Work to complete | Whenever the word "post" appears on a line of the material below, that line is counted; state the total alone.

━━━ Provided records ━━━

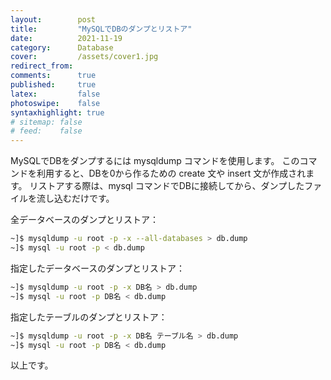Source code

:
 ```yaml
---
layout:        post
title:         "MySQLでDBのダンプとリストア"
date:          2021-11-19
category:      Database
cover:         /assets/cover1.jpg
redirect_from:
comments:      true
published:     true
latex:         false
photoswipe:    false
syntaxhighlight: true
# sitemap: false
# feed:    false
---
```


MySQLでDBをダンプするには mysqldump コマンドを使用します。
このコマンドを利用すると、DBを0から作るための create 文や insert 文が作成されます。
リストアする際は、mysql コマンドでDBに接続してから、ダンプしたファイルを流し込むだけです。

全データベースのダンプとリストア：
```bash
~]$ mysqldump -u root -p -x --all-databases > db.dump
~]$ mysql -u root -p < db.dump
```

指定したデータベースのダンプとリストア：
```bash
~]$ mysqldump -u root -p -x DB名 > db.dump
~]$ mysql -u root -p DB名 < db.dump
```

指定したテーブルのダンプとリストア：
```bash
~]$ mysqldump -u root -p -x DB名 テーブル名 > db.dump
~]$ mysql -u root -p DB名 < db.dump
```

以上です。
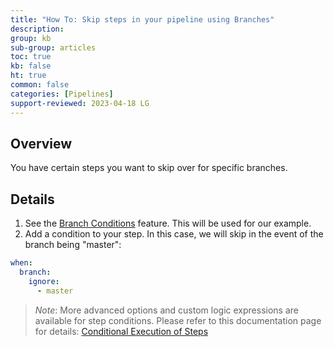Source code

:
 ```yaml
---
title: "How To: Skip steps in your pipeline using Branches"
description: 
group: kb
sub-group: articles
toc: true
kb: false
ht: true
common: false
categories: [Pipelines]
support-reviewed: 2023-04-18 LG
---
```


## Overview

You have certain steps you want to skip over for specific branches.

## Details

1. See the [Branch Conditions]({{site.baseurl}}/docs/pipelines/conditional-execution-of-steps/#branch-conditions) feature. This will be used for our example.
2. Add a condition to your step. In this case, we will skip in the event of the branch being "master":

```yaml
when:
  branch:
    ignore:
      - master
```

>_Note_: More advanced options and custom logic expressions are available for step conditions. Please refer to this documentation page for details: [Conditional Execution of Steps]({{site.baseurl}}/docs/pipelines/conditional-execution-of-steps/)
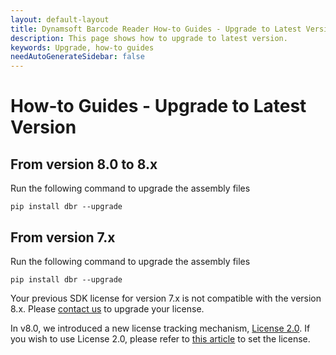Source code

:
 ```yaml
---
layout: default-layout
title: Dynamsoft Barcode Reader How-to Guides - Upgrade to Latest Version
description: This page shows how to upgrade to latest version.
keywords: Upgrade, how-to guides
needAutoGenerateSidebar: false
---
```



# How-to Guides - Upgrade to Latest Version     

## From version 8.0 to 8.x
Run the following command to upgrade the assembly files
```
pip install dbr --upgrade
```

## From version 7.x
Run the following command to upgrade the assembly files
```
pip install dbr --upgrade
```

Your previous SDK license for version 7.x is not compatible with the version 8.x. Please [contact us](https://www.dynamsoft.com/Company/Contact.aspx) to upgrade your license.

In v8.0, we introduced a new license tracking mechanism, <a href="https://www.dynamsoft.com/license-server/docs/about/index.html" target="_blank">License 2.0</a>. If you wish to use License 2.0, please refer to [this article](../../license-activation/set-full-license.md) to set the license.
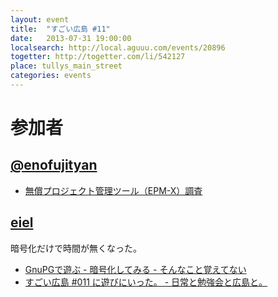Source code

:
 ```yaml
---
layout: event
title:  "すごい広島 #11"
date:   2013-07-31 19:00:00
localsearch: http://local.aguuu.com/events/20896
togetter: http://togetter.com/li/542127
place: tullys_main_street
categories: events
---
```


# 参加者

## [@enofujityan](https://twitter.com/enofujityan)

* [無償プロジェクト管理ツール（EPM-X）調査](http://enofujityan.tumblr.com/post/56966945128/epm-x)

## [eiel](http://eiel.info/)

暗号化だけで時間が無くなった。

* [GnuPGで遊ぶ - 暗号化してみる - そんなこと覚えてない](http://blog.eiel.info/blog/2013/07/31/gpg/)
* [すごい広島 #011 に遊びにいった。 - 日常と勉強会と広島と。](http://eielh-life.tumblr.com/post/56967344856/011)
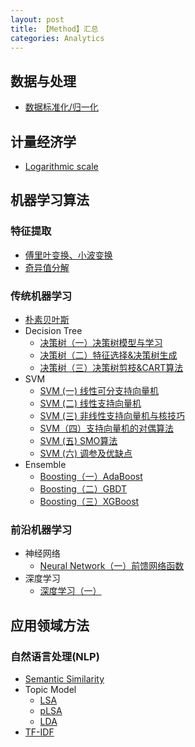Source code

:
 ```yaml
---
layout: post
title: 【Method】汇总
categories: Analytics
---
```


## 数据与处理

- [数据标准化/归一化](http://hxiaom.github.io/analytics/2019/04/10/normalization.html)

## 计量经济学

- [Logarithmic scale](http://hxiaom.github.io/analytics/2019/03/27/log.html)

## 机器学习算法

### 特征提取

- [傅里叶变换、小波变换](http://hxiaom.github.io/analytics/2019/04/10/wavelet.html)
- [奇异值分解](http://hxiaom.github.io/analytics/2019/04/17/SVD.html)

### 传统机器学习
- [朴素贝叶斯](http://hxiaom.github.io/analytics/2019/04/12/naive-bayes.html)
- Decision Tree
    - [决策树（一）决策树模型与学习](http://hxiaom.github.io/analytics/2019/04/14/decision-tree-1.html)
    - [决策树（二）特征选择&决策树生成](http://hxiaom.github.io/analytics/2019/04/14/decision-tree-2.html)
    - [决策树（三）决策树剪枝&CART算法](http://hxiaom.github.io/analytics/2019/04/15/decision-tree-3.html)
- SVM
    - [SVM (一) 线性可分支持向量机](http://hxiaom.github.io/analytics/2019/03/28/svm-1.html)
    - [SVM (二) 线性支持向量机](http://hxiaom.github.io/analytics/2019/03/29/SVM-2.html)
    - [SVM (三) 非线性支持向量机与核技巧](http://hxiaom.github.io/analytics/2019/03/30/svm-3.html)
    - [SVM（四）支持向量机的对偶算法](http://hxiaom.github.io/analytics/2019/04/02/svm-4.html)
    - [SVM (五) SMO算法](http://hxiaom.github.io/analytics/2019/04/07/smv-5.html)
    - [SVM (六) 调参及优缺点](http://hxiaom.github.io/analytics/2019/04/10/svm-6.html)
- Ensemble
    - [Boosting（一）AdaBoost](http://hxiaom.github.io/analytics/2019/04/11/boosting.html)
    - [Boosting（二）GBDT](http://hxiaom.github.io/analytics/2019/04/12/boosting-tree.html)
    - [Boosting（三）XGBoost](http://hxiaom.github.io/analytics/2019/04/12/xgboost.html)
### 前沿机器学习
- 神经网络
    - [Neural Network（一）前馈网络函数](http://hxiaom.github.io/analytics/2019/04/01/neural-network.html)
- 深度学习
    - [深度学习（一）](http://hxiaom.github.io/analytics/2019/04/07/deep-learning-1.html)

## 应用领域方法

### 自然语言处理(NLP)

- [Semantic Similarity](http://hxiaom.github.io/analytics/2019/04/02/semantic-similarity.html)
- Topic Model
    - [LSA](http://hxiaom.github.io/analytics/2019/04/17/topic-model-1.html)
    - [pLSA](http://hxiaom.github.io/analytics/2019/04/17/topic-model-2.html)
    - [LDA](http://hxiaom.github.io/analytics/2019/04/02/lda.html)
- [TF-IDF](http://hxiaom.github.io/analytics/2019/03/20/tf-idf.html)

━━━

Task response | 4